Task brief -> The answer must be the full data, restated word for word, with no pictures in it.

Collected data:
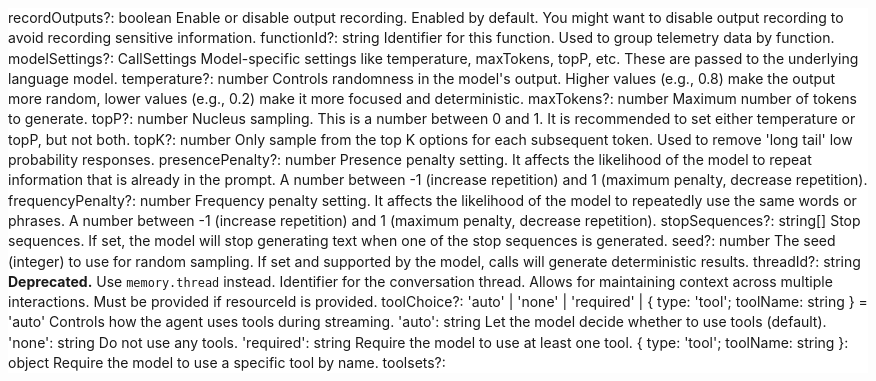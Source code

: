 recordOutputs?:
boolean
Enable or disable output recording. Enabled by default. You might want to disable output recording to avoid recording sensitive information.
functionId?:
string
Identifier for this function. Used to group telemetry data by function.
modelSettings?:
CallSettings
Model-specific settings like temperature, maxTokens, topP, etc. These are passed to the underlying language model.
temperature?:
number
Controls randomness in the model's output. Higher values (e.g., 0.8) make the output more random, lower values (e.g., 0.2) make it more focused and deterministic.
maxTokens?:
number
Maximum number of tokens to generate.
topP?:
number
Nucleus sampling. This is a number between 0 and 1. It is recommended to set either temperature or topP, but not both.
topK?:
number
Only sample from the top K options for each subsequent token. Used to remove 'long tail' low probability responses.
presencePenalty?:
number
Presence penalty setting. It affects the likelihood of the model to repeat information that is already in the prompt. A number between -1 (increase repetition) and 1 (maximum penalty, decrease repetition).
frequencyPenalty?:
number
Frequency penalty setting. It affects the likelihood of the model to repeatedly use the same words or phrases. A number between -1 (increase repetition) and 1 (maximum penalty, decrease repetition).
stopSequences?:
string[]
Stop sequences. If set, the model will stop generating text when one of the stop sequences is generated.
seed?:
number
The seed (integer) to use for random sampling. If set and supported by the model, calls will generate deterministic results.
threadId?:
string
**Deprecated.** Use `memory.thread` instead. Identifier for the conversation thread. Allows for maintaining context across multiple interactions. Must be provided if resourceId is provided.
toolChoice?:
'auto' | 'none' | 'required' | { type: 'tool'; toolName: string }
= 'auto'
Controls how the agent uses tools during streaming.
'auto':
string
Let the model decide whether to use tools (default).
'none':
string
Do not use any tools.
'required':
string
Require the model to use at least one tool.
{ type: 'tool'; toolName: string }:
object
Require the model to use a specific tool by name.
toolsets?:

Answer to the exercise ->
Source code

: recordOutputs?:
boolean
Enable or disable output recording. Enabled by default. You might want to disable output recording to avoid recording sensitive information.
functionId?:
string
Identifier for this function. Used to group telemetry data by function.
modelSettings?:
CallSettings
Model-specific settings like temperature, maxTokens, topP, etc. These are passed to the underlying language model.
temperature?:
number
Controls randomness in the model's output. Higher values (e.g., 0.8) make the output more random, lower values (e.g., 0.2) make it more focused and deterministic.
maxTokens?:
number
Maximum number of tokens to generate.
topP?:
number
Nucleus sampling. This is a number between 0 and 1. It is recommended to set either temperature or topP, but not both.
topK?:
number
Only sample from the top K options for each subsequent token. Used to remove 'long tail' low probability responses.
presencePenalty?:
number
Presence penalty setting. It affects the likelihood of the model to repeat information that is already in the prompt. A number between -1 (increase repetition) and 1 (maximum penalty, decrease repetition).
frequencyPenalty?:
number
Frequency penalty setting. It affects the likelihood of the model to repeatedly use the same words or phrases. A number between -1 (increase repetition) and 1 (maximum penalty, decrease repetition).
stopSequences?:
string[]
Stop sequences. If set, the model will stop generating text when one of the stop sequences is generated.
seed?:
number
The seed (integer) to use for random sampling. If set and supported by the model, calls will generate deterministic results.
threadId?:
string
**Deprecated.** Use `memory.thread` instead. Identifier for the conversation thread. Allows for maintaining context across multiple interactions. Must be provided if resourceId is provided.
toolChoice?:
'auto' | 'none' | 'required' | { type: 'tool'; toolName: string }
= 'auto'
Controls how the agent uses tools during streaming.
'auto':
string
Let the model decide whether to use tools (default).
'none':
string
Do not use any tools.
'required':
string
Require the model to use at least one tool.
{ type: 'tool'; toolName: string }:
object
Require the model to use a specific tool by name.
toolsets?:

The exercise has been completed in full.